Berdasarkan penyidikan sementara, polisi menduga uang palsu tersebut diproduksi di luar Batam. Tersangka yang membawanya masuk ke Batam adalah SY (45), warga luar Batam, yang masih dalam pencarian. Tersangka lainnya yang masih dalam pencarian adalah SU (37) dan N (45). Keduanya adalah penduduk Batam.
Sementara tersangka yang sudah tertangkap adalah A (37), warga Kecamatan Nongsa, Kota Batam. Pria yang bekerja sebagai pedagang sayuran dan kebutuhan rumah tangga tersebut dibekuk di salah satu jalan protokol di Batam, Rabu (27/10) pukul 21.00.
Kepolisian Sektor Nongsa yang menangani kasus ini mendapati satu lembar uang pecahan Rp 50.000 palsu dan satu lembar uang pecahan Rp 100.000 palsu dalam dompet A.
Menurut Kepala Polsek Nongsa Ajun Komisaris Agung Surya P, A awalnya hanya mengaku membawa uang dalam dompet saja. Namun setelah diperiksa lebih lanjut, tersangka akhirnya mengaku membawa uang palsu lainnya dalam kantung plastik warna hitam yang dibuang ke semak-semak saat polisi membekuknya.
Kantung plastik yang telah ditemukan polisi tersebut kini menjadi salah satu barang bukti. Nominal uang palsu dalam kantung tersebut total mencapai Rp 42,6 juta.
Semuanya pecahan Rp 100.000 yang dibundel menggunakan pita palsu bertanda Bank Indonesia per Rp 10 juta.
Pengakuan A kepada polisi, ia menerima uang palsu senilai Rp 70 juta dari SY. Hampir Rp 20 juta di antaranya telah dibelanjakan A, mayoritas untuk kulak sayuran pada dini hari.
A juga memberikan Rp 8 juta kepada SU. Sementara sisanya Rp 42,6 juta belum sempat dibelanjakan karena A keburu dibekuk polisi. Artinya, sedikitnya ada uang sekitar Rp 30 juta yang telah beredar di masyarakat. Tidak menutup kemungkinan ada uang palsu lain yang beredar di Batam di luar itu.
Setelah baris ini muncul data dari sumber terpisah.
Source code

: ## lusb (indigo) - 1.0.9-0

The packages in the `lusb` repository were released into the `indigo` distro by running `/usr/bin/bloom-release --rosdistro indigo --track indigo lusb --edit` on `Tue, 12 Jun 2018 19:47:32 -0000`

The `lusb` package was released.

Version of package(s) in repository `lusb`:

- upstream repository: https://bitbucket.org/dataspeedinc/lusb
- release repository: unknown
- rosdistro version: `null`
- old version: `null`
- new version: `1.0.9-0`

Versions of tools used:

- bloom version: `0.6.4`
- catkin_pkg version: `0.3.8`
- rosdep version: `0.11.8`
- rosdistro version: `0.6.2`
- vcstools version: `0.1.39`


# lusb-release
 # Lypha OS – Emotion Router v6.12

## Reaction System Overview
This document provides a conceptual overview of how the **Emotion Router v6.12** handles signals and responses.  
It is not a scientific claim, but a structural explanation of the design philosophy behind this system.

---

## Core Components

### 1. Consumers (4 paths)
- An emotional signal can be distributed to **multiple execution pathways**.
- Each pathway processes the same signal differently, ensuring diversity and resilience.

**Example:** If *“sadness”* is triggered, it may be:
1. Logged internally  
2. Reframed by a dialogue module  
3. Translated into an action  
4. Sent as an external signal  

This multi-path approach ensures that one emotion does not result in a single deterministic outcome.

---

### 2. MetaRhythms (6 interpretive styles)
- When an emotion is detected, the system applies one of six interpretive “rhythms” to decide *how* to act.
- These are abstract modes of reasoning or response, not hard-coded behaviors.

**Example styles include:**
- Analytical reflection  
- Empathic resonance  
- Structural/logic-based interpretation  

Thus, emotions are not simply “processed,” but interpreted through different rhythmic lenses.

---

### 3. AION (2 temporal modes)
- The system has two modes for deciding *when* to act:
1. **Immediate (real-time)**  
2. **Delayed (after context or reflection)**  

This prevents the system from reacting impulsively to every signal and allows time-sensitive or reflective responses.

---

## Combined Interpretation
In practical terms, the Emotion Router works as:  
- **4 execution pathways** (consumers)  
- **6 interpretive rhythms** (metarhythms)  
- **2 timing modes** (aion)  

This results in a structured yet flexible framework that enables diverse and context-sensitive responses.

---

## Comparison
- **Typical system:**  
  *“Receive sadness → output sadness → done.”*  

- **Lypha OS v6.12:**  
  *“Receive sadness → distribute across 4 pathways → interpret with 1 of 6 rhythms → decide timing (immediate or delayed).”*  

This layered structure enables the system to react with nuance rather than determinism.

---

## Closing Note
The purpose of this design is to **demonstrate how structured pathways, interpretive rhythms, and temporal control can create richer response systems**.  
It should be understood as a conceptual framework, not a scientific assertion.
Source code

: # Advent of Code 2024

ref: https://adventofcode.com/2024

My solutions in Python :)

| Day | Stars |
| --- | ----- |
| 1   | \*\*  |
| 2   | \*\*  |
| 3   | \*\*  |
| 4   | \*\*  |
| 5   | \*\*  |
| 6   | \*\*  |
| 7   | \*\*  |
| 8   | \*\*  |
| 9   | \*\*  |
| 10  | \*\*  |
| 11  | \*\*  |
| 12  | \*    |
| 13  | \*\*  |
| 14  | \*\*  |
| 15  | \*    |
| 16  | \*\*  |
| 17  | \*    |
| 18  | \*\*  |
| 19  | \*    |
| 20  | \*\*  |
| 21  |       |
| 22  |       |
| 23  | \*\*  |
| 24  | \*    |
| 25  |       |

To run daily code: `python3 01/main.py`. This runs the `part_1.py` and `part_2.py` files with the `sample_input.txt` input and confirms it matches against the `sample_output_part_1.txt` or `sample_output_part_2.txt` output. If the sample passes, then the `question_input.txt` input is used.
Untuk uang palsu senilai Rp 70 juta tersebut, A mengaku membeli senilai Rp 10 juta. Pembayaran kepada SY tidak dilakukan di awal, melainkan setelah A membelanjakan sebagian uang palsu. Sistem transaksi uang palsu tersebut tak mengenal harga pasti karena sifatnya tawar-menawar.
Atas perbuatannya, A dijerat Pasal 245 Kitab Undang-Undang Hukum Pidana. Intinya, barang siapa dengan sengaja mengedarkan uang palsu diancam hukuman pidana penjara maksimal 15 tahun.
Saat Kompas mencermati uang palsu tersebut sekilas tampak asli. Apalagi jika tidak disandingkan dengan uang pecahan Rp 100.000 yang asli.